-- RECORDED INFORMATION follows --
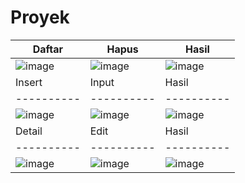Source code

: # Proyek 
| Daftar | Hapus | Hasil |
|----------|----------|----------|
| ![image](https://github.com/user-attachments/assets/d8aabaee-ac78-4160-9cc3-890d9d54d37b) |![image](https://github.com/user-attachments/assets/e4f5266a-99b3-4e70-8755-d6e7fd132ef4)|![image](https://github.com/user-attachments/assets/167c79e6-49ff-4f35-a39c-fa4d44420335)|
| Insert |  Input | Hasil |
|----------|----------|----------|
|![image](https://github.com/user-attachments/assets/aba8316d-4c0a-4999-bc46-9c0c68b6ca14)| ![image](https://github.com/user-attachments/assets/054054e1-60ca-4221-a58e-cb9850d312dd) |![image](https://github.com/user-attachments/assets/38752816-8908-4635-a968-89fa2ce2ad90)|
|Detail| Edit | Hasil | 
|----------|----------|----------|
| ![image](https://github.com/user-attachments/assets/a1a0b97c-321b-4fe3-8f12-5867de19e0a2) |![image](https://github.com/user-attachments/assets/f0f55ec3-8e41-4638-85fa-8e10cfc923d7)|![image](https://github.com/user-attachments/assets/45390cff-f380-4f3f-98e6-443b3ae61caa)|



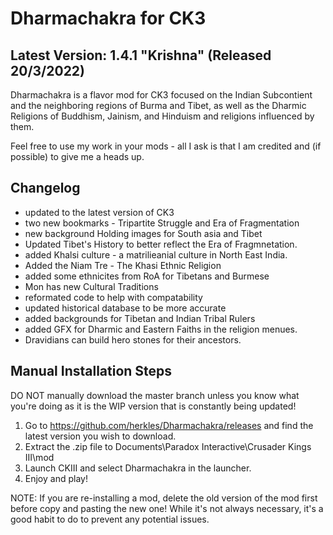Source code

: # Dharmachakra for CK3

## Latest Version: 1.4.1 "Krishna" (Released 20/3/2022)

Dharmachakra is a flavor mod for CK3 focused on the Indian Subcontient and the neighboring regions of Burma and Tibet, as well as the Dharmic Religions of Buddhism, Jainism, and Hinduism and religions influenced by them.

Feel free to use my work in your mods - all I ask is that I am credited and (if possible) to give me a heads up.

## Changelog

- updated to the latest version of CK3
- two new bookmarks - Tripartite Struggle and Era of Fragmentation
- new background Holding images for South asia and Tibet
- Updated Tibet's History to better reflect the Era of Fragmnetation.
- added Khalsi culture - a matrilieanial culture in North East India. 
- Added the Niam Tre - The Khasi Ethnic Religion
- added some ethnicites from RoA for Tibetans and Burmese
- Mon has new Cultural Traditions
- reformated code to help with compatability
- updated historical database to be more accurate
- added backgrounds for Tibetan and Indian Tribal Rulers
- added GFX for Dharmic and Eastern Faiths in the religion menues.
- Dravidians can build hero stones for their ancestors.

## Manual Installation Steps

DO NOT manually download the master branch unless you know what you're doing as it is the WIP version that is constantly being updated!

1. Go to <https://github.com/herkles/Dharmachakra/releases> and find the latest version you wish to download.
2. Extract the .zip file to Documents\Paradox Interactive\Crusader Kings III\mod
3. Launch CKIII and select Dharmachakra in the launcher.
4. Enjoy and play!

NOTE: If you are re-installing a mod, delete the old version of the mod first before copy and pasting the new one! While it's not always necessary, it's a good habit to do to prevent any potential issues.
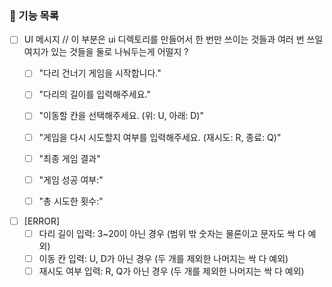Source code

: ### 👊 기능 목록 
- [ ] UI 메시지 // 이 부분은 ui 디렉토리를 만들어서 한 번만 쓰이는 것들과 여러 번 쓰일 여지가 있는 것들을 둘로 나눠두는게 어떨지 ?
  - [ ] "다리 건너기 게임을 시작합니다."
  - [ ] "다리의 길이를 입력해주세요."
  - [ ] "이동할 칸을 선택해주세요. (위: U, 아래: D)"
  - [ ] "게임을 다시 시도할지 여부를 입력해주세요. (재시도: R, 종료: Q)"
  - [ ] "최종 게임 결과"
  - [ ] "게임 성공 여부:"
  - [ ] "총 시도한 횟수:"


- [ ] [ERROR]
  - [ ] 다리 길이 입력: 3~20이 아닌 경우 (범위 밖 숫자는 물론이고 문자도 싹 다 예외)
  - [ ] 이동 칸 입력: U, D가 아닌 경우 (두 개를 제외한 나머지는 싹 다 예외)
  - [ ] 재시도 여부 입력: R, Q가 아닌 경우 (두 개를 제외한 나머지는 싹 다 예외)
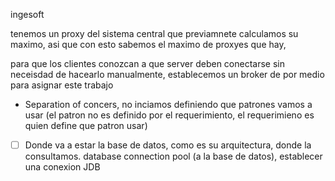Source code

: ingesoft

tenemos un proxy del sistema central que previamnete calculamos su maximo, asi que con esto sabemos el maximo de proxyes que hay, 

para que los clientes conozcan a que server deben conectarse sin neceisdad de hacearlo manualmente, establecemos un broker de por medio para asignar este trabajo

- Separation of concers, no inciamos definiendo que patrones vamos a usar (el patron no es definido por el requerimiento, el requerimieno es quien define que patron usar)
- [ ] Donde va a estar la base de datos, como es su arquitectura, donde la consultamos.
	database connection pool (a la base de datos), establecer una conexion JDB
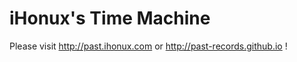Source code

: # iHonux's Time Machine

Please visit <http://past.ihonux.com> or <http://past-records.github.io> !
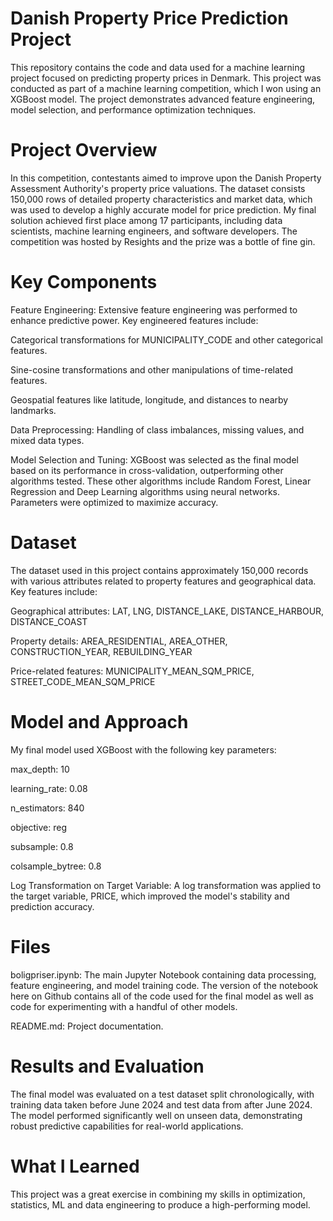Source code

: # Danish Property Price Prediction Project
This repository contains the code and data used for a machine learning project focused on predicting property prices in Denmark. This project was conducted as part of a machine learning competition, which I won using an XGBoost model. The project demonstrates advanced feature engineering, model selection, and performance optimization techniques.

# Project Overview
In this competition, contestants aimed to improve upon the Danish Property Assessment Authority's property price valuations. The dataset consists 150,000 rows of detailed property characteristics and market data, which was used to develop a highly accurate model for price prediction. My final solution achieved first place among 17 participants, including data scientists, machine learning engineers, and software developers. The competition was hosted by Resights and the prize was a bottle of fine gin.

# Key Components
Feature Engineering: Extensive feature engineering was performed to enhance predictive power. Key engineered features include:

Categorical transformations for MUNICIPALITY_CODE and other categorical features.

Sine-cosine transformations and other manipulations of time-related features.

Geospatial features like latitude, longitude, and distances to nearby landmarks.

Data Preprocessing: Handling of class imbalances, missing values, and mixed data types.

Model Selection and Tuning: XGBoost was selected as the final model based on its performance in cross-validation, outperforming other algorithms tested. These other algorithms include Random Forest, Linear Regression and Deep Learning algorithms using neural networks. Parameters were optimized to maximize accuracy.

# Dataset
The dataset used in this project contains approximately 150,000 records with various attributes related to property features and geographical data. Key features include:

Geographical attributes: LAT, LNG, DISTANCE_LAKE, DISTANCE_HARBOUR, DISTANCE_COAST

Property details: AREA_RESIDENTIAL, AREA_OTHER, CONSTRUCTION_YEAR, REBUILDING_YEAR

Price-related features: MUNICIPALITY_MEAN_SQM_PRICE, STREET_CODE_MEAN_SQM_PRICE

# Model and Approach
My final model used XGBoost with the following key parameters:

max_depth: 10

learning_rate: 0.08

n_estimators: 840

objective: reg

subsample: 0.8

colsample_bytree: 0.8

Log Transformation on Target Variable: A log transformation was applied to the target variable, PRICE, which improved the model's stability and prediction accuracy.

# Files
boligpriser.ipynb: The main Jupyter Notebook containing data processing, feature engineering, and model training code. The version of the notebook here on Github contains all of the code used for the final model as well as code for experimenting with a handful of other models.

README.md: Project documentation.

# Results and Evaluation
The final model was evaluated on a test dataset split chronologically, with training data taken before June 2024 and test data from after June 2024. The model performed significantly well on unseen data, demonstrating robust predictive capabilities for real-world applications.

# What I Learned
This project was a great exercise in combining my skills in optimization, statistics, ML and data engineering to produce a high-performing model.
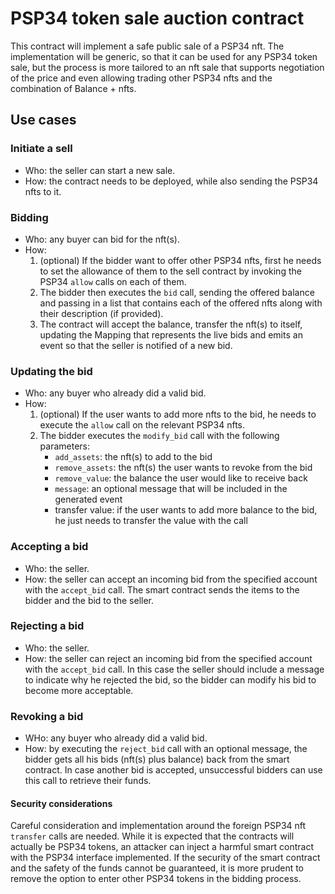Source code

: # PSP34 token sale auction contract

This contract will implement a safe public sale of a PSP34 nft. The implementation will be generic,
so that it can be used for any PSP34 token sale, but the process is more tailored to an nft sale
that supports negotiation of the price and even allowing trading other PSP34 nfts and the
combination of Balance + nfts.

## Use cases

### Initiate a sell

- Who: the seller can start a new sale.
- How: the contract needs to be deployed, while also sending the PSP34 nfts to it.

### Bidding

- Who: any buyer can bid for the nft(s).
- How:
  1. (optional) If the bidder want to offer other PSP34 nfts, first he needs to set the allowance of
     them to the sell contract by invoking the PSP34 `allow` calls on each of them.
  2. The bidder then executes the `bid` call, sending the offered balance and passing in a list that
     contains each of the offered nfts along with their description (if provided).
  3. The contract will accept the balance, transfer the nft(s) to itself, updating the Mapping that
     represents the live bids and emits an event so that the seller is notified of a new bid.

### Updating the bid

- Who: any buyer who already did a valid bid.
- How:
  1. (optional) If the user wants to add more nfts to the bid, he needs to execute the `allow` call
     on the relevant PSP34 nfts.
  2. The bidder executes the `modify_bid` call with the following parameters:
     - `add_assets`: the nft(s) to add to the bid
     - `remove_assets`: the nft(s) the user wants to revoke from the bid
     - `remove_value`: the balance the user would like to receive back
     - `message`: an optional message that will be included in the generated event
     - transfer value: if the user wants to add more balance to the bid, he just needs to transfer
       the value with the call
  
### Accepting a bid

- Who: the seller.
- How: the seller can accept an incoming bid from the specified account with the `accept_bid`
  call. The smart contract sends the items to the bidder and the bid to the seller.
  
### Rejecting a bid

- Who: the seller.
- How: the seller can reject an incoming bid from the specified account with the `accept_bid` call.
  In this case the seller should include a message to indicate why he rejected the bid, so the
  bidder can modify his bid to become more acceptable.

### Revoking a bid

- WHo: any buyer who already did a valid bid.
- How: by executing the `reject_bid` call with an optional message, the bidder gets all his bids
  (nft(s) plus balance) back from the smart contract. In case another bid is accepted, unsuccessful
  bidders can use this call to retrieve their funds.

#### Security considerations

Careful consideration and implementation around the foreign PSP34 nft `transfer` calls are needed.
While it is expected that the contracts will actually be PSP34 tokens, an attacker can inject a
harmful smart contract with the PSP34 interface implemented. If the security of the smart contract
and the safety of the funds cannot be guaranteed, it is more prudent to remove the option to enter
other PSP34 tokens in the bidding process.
-- RECORDED INFORMATION concluded --
● **EXERCISE**:
All lines above from the one holding "Feel free to" to the one holding "- added GFX", inclusive, are to be copied exactly; no other line is wanted.

● **RESULT OF THIS TASK**:
Feel free to use my work in your mods - all I ask is that I am credited and (if possible) to give me a heads up.

## Changelog

- updated to the latest version of CK3
- two new bookmarks - Tripartite Struggle and Era of Fragmentation
- new background Holding images for South asia and Tibet
- Updated Tibet's History to better reflect the Era of Fragmnetation.
- added Khalsi culture - a matrilieanial culture in North East India. 
- Added the Niam Tre - The Khasi Ethnic Religion
- added some ethnicites from RoA for Tibetans and Burmese
- Mon has new Cultural Traditions
- reformated code to help with compatability
- updated historical database to be more accurate
- added backgrounds for Tibetan and Indian Tribal Rulers
- added GFX for Dharmic and Eastern Faiths in the religion menues.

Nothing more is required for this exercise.